Ja jestem 1970 i nie chodzilem do zerowki , gumis jest 1971 i chyba chodzil do zerwoki, kiedys w temacie o szkole rozmawialismy o tym. Cos mi sie kojarzy ze bylo to zwiazane z tym czy chodzilo sie do przedszkola. Ci co chodzili do przedszkola nie chodzili chyba do zerowki . Mozliwe ze bylo to tez zwiazane gdzie sie mieszkalo. Zerowki mogly byc wtedy w miescie a na wsiach nie bylo zerowek.

Beatka
Posty: 3
Rejestracja: 26 paź 2011, o 18:40

Re: Zerówka

Post autor: Beatka » 26 paź 2011, o 19:01

Dzięki Robi, ale jak masz kogoś z rocznika 1968 to niech potwierdzi tą zerówkę. :lol:

Robi
Moderator
Posty: 2379
Rejestracja: 23 gru 2004, o 23:10
Lokalizacja: Bełchatów

Re: Zerówka

Post autor: Robi » 26 paź 2011, o 19:04

Nie wiem , moze ktos sie odezwie.
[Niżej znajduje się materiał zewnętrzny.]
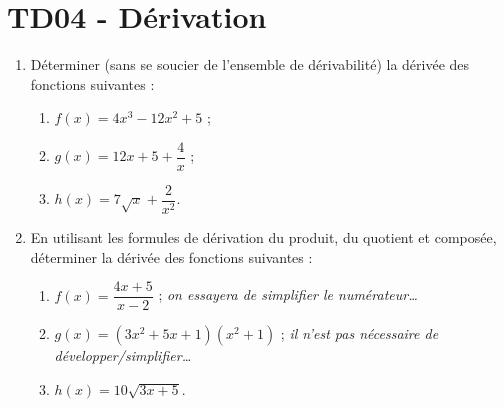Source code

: \documentclass[a4paper,11pt]{article}
\author{Pierquet}
\title{\nomfichier}
\begin{document}
\pagestyle{fancy}

\setcounter{numexos}{0}

\part{TD04 - Dérivation}

\smallskip

\nomprenomtcbox

\smallskip

%
\begin{enumerate}
	\item Déterminer (sans se soucier de l'ensemble de dérivabilité) la dérivée des fonctions suivantes :
	\begin{enumerate}
		\item $f(x)=4x^3-12x^2+5$ ;
		\item $g(x)=12x+5+\dfrac4x$ ;
		\item $h(x)=7\sqrt{x}+\dfrac{2}{x^2}$.
	\end{enumerate}
	\item En utilisant les formules de dérivation du produit, du quotient et composée, déterminer la dérivée des fonctions suivantes :
	\begin{enumerate}
		\item $f(x)=\dfrac{4x+5}{x-2}$ ; \tabto{5.5cm}\textit{\footnotesize \faHandPointRight[regular] \small on essayera de simplifier le numérateur\ldots}
		\item $g(x)=(3x^2+5x+1)(x^2+1)$ ; \tabto{5.5cm}\textit{\footnotesize \faHandPointRight[regular] \small il n'est pas nécessaire de développer/simplifier\ldots}
		\item $h(x)=10\sqrt{3x+5}$.
	\end{enumerate}
\end{enumerate}

\medskip
\end{document}
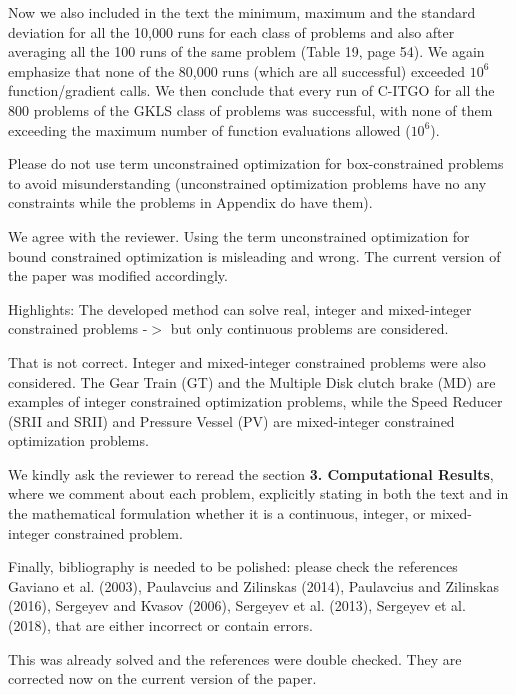 \begin{revAns}
Now we also included in the text the minimum, maximum and the standard deviation for all the 10,000 runs for each class of problems and also after averaging all the 100 runs of the same problem (Table 19, page 54). We again emphasize that none of the 80,000 runs (which are all successful) exceeded $10^6$ function/gradient calls. We then conclude that every run of C-ITGO for all the 800 problems of the GKLS class of problems was successful, with none of them exceeding the maximum number of function evaluations allowed ($10^6$).


\end{revAns}


\begin{revAns}{Please do not use term unconstrained optimization for box-constrained problems to avoid misunderstanding (unconstrained optimization problems have no any constraints while the problems in Appendix do have them).}

We agree with the reviewer. Using the term unconstrained optimization for bound constrained optimization is misleading and wrong. The current version of the paper was modified accordingly. %

\end{revAns}


\begin{revAns}{Highlights: The developed method can solve real, integer and mixed-integer constrained problems -$>$ but only continuous problems are considered.}

That is not correct. Integer and mixed-integer constrained problems were also considered. The Gear Train (GT) and the Multiple Disk clutch brake (MD) are examples of integer constrained optimization problems, while the Speed Reducer (SRII and SRII) and Pressure Vessel (PV) are mixed-integer constrained optimization problems.

We kindly ask the reviewer to reread the section \textbf{3. Computational Results}, where we comment about each problem, explicitly stating in both the text and in the mathematical formulation whether it is a continuous, integer, or mixed-integer constrained problem.

\end{revAns}



\begin{revAns}{Finally, bibliography is needed to be polished: please check the references Gaviano et al. (2003), Paulavcius and Zilinskas (2014), Paulavcius and Zilinskas (2016), Sergeyev and Kvasov (2006), Sergeyev et al. (2013), Sergeyev et al. (2018), that are either incorrect or contain errors.}

This was already solved and the references were double checked. They are corrected now on the current version of the paper.

\end{revAns}
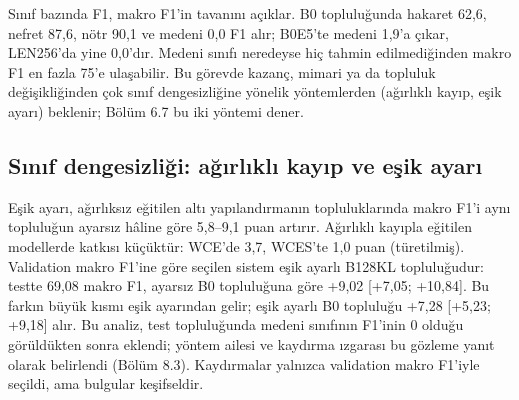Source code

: \documentclass[11pt]{article}
\begin{document}
Sınıf bazında F1, makro F1'in tavanını açıklar. B0 topluluğunda hakaret 62,6, nefret 87,6, nötr 90,1 ve medeni 0,0 F1 alır; B0E5'te medeni 1,9'a çıkar, LEN256'da yine 0,0'dır. Medeni sınıfı neredeyse hiç tahmin edilmediğinden makro F1 en fazla 75'e ulaşabilir. Bu görevde kazanç, mimari ya da topluluk değişikliğinden çok sınıf dengesizliğine yönelik yöntemlerden (ağırlıklı kayıp, eşik ayarı) beklenir; Bölüm 6.7 bu iki yöntemi dener.

\subsection{Sınıf dengesizliği: ağırlıklı kayıp ve eşik ayarı}

Eşik ayarı, ağırlıksız eğitilen altı yapılandırmanın topluluklarında makro F1'i aynı topluluğun ayarsız hâline göre 5,8–9,1 puan artırır. Ağırlıklı kayıpla eğitilen modellerde katkısı küçüktür: WCE'de 3,7, WCES'te 1,0 puan (türetilmiş). Validation makro F1'ine göre seçilen sistem eşik ayarlı B128KL topluluğudur: testte 69,08 makro F1, ayarsız B0 topluluğuna göre +9,02 [+7,05; +10,84]. Bu farkın büyük kısmı eşik ayarından gelir; eşik ayarlı B0 topluluğu +7,28 [+5,23; +9,18] alır. Bu analiz, test topluluğunda medeni sınıfının F1'inin 0 olduğu görüldükten sonra eklendi; yöntem ailesi ve kaydırma ızgarası bu gözleme yanıt olarak belirlendi (Bölüm 8.3). Kaydırmalar yalnızca validation makro F1'iyle seçildi, ama bulgular keşifseldir.
\end{document}
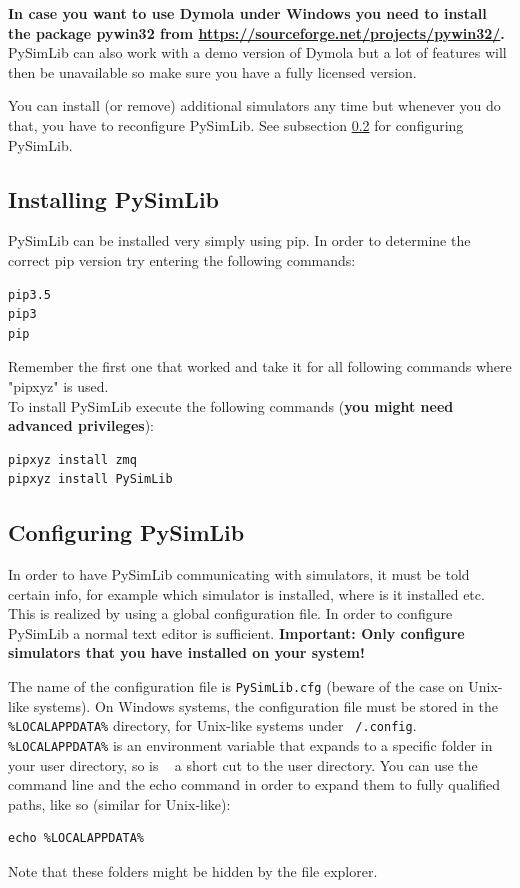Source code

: \textbf{In case you want to use Dymola under Windows you need to install the package \grqq{}pywin32\grqq{} from \url{https://sourceforge.net/projects/pywin32/}.}
PySimLib can also work with a demo version of Dymola but a lot of features will then be unavailable so make sure you have a fully licensed version.

You can install (or remove) additional simulators any time but whenever you do that, you have to reconfigure PySimLib.
See subsection \ref{configuringPySimLib} for configuring PySimLib.





\subsection{Installing PySimLib}

PySimLib can be installed very simply using pip.
In order to determine the correct pip version try entering the following commands:
\lstset{language=bash}
\begin{lstlisting}
pip3.5
pip3
pip
\end{lstlisting}

Remember the first one that worked and take it for all following commands where "pipxyz" is used.
\\
To install PySimLib execute the following commands (\textbf{you might need advanced privileges}):
\begin{lstlisting}
pipxyz install zmq
pipxyz install PySimLib
\end{lstlisting}






\subsection{Configuring PySimLib}
\label{configuringPySimLib}

In order to have PySimLib communicating with simulators, it must be told certain info, for example which simulator is installed, where is it installed etc.
This is realized by using a global configuration file.
In order to configure PySimLib a normal text editor is sufficient.
\textbf{Important: Only configure simulators that you have installed on your system!}

The name of the configuration file is \texttt{PySimLib.cfg} (beware of the case on Unix-like systems).
On Windows systems, the configuration file must be stored in the \texttt{\%LOCALAPPDATA\%} directory, for Unix-like systems under \texttt{~/.config}.
\texttt{\%LOCALAPPDATA\%} is an environment variable that expands to a specific folder in your user directory, so is \grqq{}~\grqq{} a short cut to the user directory.
You can use the command line and the \grqq{}echo\grqq{} command in order to expand them to fully qualified paths, like so (similar for Unix-like):
\lstset{language=bash}
\begin{lstlisting}
echo %LOCALAPPDATA%
\end{lstlisting}
Note that these folders might be hidden by the file explorer.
Kiedys wiek wyswietlal sie przy nicku , teraz trzeba wchodzic w profil , ale to tez pod warunkiem ze ktos podal date urodzenia.

juka
Posty: 1328
Rejestracja: 19 wrz 2007, o 22:50

Re: Zerówka

Post autor: juka » 26 paź 2011, o 23:25

"Zerówki" powstały w 77 roku, wraz z reformą zakładającą wprowadzanie "dziesięciolatki" (której to reformy nigdy zresztą do końca nie doprowadzono), więc jako pierwszy załapał się na nie rocznik 71. Przez długie lata zerówka nie była obowiązkowa, więc na początku nie cieszyła się dużym wzięciem, zwłaszcza na wsiach. Potem utarło się, że dzieci raczej chodzą przed pójściem do szkoły przez rok do oddziału 6 latków (w szkole lub przedszkolu), ale obowiązkowe to nie było, jakby się ktoś uparł.
Edit:
Beatka, może chodziłaś po prostu do oddziału przedszkolnego dla 6 latków?

Awatar użytkownika
mutant
Posty: 617
Rejestracja: 19 cze 2007, o 15:11

Re: Zerówka

Post autor: mutant » 27 paź 2011, o 10:10

Juko, to niezupełnie tak, bo ja jestem rocznik '70 i do zerówki chodziłam. Być może od '71 wprowadzono obowiązkowe? Choć tak naprawdę nie wiem, czy zerówki kiedykolwiek były obowiązkowe (tzn. obowiązkowe były dla tych, którzy nie chodzili do przedszkola, ale jeśli chodzili, to mogli zostać w tym przedszkolu jako sześciolatki i potem iść prosto do I klasy). Ja chodziłam do przedszkola, które było dość daleko od domu i mama musiała mnie zawozić autobusem, więc do zerówki posłali mnie w pobliskiej szkole, do której mogłam chodzić sama.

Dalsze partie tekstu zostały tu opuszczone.